With North Carolina’s Republican state legislators poised to massively expand public funding for school vouchers, a new analysis of school enrollment vs. current voucher spending finds that private schools may be fraudulently claiming millions of dollars in vouchers for students they don’t have.
Charlotte-area Representative Tricia Cotham’s recent betrayal of her constituents by switching parties just months after being elected handed a supermajority to the NC GOP and effectively ended Governor Cooper’s ability to veto bad legislation.
Cotham and her school-privatizing colleagues then filed a bill which will increase funding for vouchers by hundreds of millions of dollars a year as well as eliminating income eligibility requirements, meaning taxpayers will now subsidize the private school tuition of wealthy families whose children already attend private schools.
You’d think that North Carolina’s Republican leadership would want taxpayers to know whether they’re getting a good return on investment for all those billions of dollars that will now be flowing into private schools instead of public schools. After all, we’re talking about the self-styled party of fiscal responsibility, right?

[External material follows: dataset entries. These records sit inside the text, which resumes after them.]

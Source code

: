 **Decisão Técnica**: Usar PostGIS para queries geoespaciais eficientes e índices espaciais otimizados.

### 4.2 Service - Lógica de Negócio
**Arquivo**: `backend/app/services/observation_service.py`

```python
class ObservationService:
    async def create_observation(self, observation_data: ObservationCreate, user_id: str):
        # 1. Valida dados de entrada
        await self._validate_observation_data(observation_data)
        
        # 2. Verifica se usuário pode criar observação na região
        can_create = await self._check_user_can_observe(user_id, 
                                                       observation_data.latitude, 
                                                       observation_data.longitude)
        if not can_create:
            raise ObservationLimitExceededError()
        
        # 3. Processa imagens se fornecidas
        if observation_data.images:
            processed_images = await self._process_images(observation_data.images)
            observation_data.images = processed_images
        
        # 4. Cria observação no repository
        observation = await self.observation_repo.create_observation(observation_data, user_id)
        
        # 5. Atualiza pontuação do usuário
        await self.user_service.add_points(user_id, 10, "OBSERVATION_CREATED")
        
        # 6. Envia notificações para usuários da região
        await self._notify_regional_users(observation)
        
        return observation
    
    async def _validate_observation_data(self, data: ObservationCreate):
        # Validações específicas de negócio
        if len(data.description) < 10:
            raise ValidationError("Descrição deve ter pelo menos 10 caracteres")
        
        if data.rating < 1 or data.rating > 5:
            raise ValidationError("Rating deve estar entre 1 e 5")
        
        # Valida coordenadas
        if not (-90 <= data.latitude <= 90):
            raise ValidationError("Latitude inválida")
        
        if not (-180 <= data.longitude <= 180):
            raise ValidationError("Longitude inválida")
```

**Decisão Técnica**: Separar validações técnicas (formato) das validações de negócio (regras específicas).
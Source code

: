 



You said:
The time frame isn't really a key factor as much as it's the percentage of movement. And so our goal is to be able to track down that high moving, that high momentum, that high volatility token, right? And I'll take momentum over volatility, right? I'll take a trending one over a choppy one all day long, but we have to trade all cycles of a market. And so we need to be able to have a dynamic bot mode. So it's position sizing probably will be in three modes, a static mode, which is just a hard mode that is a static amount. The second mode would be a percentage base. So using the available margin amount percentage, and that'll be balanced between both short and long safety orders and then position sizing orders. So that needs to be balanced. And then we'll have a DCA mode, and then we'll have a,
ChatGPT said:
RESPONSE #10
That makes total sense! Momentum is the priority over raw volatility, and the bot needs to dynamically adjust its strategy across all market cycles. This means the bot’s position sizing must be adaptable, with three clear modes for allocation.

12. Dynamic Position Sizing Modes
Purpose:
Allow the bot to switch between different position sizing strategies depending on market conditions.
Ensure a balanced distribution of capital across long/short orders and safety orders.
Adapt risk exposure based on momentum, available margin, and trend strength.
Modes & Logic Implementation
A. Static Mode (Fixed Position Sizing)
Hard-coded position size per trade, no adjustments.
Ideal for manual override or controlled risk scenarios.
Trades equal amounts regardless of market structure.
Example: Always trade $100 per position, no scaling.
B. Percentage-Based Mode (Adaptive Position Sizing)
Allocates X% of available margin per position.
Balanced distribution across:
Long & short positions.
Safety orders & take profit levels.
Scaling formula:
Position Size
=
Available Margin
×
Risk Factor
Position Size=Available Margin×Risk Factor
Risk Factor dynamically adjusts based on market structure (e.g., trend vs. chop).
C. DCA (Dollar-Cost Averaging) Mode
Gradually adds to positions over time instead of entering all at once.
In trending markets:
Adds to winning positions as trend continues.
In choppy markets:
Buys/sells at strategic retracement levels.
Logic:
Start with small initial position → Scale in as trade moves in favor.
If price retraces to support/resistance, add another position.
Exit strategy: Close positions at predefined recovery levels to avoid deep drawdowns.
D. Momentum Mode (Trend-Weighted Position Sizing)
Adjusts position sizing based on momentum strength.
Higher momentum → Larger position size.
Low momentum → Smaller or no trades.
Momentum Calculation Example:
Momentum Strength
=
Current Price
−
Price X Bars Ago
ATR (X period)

But NC’s “Opportunity Scholarship” voucher system is the least accountable in the nation, requiring no tests to measure student learning outcomes. We have no way of knowing whether all that money is actually helping children.
As if this complete lack of accountability isn’t bad enough, senior policy analyst Kris Nordstrom of the NC Justice Center has unearthed some troubling new evidence which indicates our voucher system may also be rife with fraud.
Nordstrom compared enrollment numbers with voucher claims and found multiple cases where private schools claimed more vouchers than they had students, and even some cases where private schools accepted voucher payments from the state after the schools had closed.
Credit: Kris Nordstrom, NC Justice Center
The data shows at least $2.3 million in fraudulent payments, but it’s possible the real number is much higher. That’s because hundreds of vouchers have been paid out to schools that don’t even report enrollment.
Our General Assembly needs to pump the brakes on voucher expansion and focus on improving Opportunity Scholarship’s accountability–both in tracking how taxpayer money is doled out and in objectively measuring the impact of vouchers on student learning outcomes. North Carolina deserves nothing less.